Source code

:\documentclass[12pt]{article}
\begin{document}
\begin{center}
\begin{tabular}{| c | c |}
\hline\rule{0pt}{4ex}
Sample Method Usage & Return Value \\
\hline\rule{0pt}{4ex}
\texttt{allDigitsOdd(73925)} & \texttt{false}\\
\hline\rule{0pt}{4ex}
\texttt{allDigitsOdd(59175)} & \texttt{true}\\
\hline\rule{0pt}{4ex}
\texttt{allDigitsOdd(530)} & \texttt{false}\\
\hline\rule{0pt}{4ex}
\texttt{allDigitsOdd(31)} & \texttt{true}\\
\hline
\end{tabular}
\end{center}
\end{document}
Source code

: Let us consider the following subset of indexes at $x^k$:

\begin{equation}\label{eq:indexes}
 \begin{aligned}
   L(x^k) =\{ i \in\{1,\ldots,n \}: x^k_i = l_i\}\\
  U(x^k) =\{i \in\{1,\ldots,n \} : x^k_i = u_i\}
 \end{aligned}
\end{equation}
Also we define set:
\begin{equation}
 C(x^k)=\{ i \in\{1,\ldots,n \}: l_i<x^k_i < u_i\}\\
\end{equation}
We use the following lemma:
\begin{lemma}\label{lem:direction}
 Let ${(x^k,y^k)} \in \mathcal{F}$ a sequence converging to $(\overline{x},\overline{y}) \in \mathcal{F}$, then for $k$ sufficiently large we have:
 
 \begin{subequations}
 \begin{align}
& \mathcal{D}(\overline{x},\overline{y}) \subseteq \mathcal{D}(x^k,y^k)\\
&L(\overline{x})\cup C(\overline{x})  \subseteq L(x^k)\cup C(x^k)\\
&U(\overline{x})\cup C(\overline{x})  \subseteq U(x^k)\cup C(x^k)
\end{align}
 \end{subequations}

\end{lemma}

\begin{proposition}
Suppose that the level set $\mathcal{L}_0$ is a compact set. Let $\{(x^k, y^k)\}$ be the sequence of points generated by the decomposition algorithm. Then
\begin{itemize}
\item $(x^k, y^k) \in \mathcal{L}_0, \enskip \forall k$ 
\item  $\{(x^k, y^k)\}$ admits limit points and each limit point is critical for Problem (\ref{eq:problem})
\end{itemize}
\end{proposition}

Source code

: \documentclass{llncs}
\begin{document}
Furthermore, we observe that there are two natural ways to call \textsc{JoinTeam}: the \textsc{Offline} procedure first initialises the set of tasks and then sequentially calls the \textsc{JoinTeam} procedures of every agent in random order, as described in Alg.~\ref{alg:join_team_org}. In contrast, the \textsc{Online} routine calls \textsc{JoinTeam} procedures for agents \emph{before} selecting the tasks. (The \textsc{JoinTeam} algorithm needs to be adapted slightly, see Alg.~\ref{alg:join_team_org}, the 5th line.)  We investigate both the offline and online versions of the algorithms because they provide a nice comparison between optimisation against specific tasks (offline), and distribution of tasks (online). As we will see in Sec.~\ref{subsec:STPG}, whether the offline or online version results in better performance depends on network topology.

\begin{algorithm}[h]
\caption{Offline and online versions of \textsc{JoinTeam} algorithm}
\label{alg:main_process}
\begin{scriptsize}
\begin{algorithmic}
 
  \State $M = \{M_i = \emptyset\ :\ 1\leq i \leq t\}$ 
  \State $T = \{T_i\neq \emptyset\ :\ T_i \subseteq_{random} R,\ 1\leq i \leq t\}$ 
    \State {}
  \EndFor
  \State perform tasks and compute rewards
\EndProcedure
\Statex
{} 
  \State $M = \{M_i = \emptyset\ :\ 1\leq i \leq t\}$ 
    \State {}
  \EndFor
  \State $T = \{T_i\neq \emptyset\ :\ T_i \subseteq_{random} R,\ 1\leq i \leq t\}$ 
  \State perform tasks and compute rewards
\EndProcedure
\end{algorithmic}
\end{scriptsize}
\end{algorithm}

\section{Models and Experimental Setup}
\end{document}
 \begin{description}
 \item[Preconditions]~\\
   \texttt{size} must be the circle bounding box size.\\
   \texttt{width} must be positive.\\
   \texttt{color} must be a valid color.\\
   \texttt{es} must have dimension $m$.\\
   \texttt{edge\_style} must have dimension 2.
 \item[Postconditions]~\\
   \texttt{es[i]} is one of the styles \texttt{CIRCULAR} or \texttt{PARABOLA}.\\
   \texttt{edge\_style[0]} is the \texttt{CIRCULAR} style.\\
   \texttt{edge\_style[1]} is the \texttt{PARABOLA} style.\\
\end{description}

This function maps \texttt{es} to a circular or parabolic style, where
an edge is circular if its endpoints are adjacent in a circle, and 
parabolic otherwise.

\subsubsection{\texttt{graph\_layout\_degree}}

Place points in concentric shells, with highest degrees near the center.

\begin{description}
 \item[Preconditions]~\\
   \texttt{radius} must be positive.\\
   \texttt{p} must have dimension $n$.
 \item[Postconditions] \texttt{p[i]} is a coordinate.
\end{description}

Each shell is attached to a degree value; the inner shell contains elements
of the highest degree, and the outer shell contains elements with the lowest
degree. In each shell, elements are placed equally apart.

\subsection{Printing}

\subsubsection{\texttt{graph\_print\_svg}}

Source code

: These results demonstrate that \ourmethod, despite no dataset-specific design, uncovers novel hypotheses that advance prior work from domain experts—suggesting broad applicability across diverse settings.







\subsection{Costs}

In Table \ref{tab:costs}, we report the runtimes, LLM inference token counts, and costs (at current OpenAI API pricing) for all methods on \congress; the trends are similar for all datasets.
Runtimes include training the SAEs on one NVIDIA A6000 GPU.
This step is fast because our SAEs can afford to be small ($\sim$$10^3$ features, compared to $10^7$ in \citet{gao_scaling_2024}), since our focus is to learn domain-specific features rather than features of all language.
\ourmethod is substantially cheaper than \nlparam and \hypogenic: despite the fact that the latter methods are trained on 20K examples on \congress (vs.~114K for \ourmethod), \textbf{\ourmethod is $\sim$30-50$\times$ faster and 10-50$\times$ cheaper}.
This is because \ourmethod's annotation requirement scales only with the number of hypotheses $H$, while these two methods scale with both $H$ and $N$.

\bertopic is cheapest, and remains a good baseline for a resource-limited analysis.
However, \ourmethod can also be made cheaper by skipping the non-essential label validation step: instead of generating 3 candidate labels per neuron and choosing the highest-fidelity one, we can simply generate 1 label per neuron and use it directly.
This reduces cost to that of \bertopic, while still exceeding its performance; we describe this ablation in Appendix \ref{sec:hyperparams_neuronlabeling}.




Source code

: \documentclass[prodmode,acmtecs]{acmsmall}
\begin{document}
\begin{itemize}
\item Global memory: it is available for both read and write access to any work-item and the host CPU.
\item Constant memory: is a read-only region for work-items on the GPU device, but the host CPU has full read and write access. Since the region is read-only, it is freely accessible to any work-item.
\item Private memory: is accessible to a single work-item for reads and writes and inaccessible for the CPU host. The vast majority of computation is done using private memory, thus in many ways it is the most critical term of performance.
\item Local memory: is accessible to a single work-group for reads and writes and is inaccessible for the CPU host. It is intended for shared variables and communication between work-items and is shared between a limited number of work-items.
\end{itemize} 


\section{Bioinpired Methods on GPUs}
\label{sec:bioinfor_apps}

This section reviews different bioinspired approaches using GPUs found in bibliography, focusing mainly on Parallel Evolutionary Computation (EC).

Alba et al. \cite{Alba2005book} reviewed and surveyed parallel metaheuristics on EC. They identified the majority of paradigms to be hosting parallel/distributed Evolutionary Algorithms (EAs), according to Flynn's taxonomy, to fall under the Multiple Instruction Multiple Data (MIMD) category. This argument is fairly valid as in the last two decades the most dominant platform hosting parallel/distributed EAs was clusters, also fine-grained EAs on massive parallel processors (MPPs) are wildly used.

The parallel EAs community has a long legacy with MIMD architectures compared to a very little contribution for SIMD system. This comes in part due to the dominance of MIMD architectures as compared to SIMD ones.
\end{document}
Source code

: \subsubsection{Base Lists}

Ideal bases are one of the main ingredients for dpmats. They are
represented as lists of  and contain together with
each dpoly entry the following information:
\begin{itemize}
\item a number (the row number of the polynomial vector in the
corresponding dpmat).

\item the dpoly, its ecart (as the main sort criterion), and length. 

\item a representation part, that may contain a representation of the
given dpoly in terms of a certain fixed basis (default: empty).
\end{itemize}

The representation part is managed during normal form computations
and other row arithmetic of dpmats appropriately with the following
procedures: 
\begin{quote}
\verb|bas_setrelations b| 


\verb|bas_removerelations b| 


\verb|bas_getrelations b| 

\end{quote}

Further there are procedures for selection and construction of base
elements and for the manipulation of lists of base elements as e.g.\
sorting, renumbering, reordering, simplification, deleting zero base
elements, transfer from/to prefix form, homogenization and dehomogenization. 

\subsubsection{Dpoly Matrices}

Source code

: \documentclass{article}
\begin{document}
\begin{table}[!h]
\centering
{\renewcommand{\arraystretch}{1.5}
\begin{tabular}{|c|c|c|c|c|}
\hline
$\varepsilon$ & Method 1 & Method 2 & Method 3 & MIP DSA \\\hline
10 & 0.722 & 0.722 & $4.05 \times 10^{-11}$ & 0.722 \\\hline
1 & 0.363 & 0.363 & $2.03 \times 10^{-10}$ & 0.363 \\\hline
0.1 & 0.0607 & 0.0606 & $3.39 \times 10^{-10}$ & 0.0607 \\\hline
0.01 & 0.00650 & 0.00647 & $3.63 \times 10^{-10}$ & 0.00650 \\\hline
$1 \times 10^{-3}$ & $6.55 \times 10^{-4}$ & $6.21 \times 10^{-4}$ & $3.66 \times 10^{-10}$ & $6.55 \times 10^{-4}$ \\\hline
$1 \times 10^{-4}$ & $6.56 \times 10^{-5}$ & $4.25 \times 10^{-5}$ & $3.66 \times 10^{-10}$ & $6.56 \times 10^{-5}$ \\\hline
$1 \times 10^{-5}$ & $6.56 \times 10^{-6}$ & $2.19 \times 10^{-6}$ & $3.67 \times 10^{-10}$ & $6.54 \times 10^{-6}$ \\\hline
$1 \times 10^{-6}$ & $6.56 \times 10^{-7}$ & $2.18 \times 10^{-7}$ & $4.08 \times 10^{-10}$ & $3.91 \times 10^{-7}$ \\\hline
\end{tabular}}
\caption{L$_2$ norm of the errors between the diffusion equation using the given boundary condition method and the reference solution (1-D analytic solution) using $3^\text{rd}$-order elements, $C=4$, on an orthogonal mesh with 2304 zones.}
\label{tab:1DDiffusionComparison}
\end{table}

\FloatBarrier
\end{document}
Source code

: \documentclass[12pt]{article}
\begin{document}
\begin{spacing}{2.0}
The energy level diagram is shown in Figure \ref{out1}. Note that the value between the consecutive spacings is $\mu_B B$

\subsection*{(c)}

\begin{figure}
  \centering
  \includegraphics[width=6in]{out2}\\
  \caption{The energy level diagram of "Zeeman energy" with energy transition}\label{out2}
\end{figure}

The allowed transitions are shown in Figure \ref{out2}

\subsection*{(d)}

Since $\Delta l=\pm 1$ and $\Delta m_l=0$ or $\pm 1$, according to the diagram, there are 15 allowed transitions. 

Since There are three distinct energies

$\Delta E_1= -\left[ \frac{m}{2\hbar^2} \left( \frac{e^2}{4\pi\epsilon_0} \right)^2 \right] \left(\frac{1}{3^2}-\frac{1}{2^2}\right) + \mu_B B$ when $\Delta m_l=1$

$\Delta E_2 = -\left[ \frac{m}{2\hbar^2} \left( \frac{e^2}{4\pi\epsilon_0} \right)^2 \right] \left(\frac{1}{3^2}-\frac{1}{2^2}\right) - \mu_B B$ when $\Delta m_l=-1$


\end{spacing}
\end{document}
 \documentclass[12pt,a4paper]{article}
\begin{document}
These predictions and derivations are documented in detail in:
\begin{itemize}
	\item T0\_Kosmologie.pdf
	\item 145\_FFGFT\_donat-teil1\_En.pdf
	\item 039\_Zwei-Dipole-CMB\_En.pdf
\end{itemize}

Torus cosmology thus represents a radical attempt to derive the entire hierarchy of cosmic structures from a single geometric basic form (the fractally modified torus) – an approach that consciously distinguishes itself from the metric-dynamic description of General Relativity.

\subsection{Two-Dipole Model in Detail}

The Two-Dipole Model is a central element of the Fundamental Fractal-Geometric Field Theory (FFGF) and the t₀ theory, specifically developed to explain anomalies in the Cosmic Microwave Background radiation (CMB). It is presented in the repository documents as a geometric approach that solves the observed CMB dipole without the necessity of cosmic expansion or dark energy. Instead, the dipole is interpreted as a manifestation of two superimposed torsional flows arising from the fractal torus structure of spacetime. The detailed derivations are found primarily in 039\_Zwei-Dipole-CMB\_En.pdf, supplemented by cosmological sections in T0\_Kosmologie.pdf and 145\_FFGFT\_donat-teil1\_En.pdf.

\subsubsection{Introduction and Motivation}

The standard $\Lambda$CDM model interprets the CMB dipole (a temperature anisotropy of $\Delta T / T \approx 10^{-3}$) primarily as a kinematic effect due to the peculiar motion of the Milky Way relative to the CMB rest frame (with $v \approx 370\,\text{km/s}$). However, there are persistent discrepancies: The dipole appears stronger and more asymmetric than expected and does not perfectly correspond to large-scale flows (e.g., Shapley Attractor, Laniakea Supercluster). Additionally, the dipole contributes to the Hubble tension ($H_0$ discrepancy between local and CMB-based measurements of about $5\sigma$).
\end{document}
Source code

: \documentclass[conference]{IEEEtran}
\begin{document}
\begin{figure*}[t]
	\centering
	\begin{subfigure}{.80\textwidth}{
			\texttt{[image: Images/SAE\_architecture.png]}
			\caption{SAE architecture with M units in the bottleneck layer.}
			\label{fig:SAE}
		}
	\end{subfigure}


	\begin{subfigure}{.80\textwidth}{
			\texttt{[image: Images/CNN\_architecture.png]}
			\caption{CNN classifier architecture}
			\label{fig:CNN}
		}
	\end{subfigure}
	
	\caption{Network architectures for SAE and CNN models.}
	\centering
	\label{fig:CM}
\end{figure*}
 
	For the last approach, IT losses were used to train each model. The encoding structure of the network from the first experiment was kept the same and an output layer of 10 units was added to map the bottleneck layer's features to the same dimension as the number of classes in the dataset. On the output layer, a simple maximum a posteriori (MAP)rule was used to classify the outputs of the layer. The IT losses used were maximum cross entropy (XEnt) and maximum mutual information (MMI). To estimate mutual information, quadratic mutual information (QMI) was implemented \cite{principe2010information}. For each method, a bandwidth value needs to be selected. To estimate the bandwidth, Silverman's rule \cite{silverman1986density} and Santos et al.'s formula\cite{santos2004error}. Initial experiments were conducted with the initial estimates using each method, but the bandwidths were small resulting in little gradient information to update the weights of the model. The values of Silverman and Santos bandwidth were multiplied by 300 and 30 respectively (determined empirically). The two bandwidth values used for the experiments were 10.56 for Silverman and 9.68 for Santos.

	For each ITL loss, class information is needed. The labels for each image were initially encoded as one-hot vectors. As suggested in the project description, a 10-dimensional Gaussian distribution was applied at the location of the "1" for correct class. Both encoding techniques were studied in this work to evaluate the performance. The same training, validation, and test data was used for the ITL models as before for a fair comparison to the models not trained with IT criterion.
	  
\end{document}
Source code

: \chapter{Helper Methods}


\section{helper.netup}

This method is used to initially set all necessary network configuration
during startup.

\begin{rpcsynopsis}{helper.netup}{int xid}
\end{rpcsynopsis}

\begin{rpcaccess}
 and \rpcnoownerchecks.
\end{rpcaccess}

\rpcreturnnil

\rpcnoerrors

WHAT NEEDS TO BE DONE:
Your answer should be the lines of the records that hold the string "tabular".

EXERCISE ANSWER:
\begin{tabular}{| c | c |}
\end{tabular}
\begin{tabular}{|c|c|c|c|c|}
\end{tabular}}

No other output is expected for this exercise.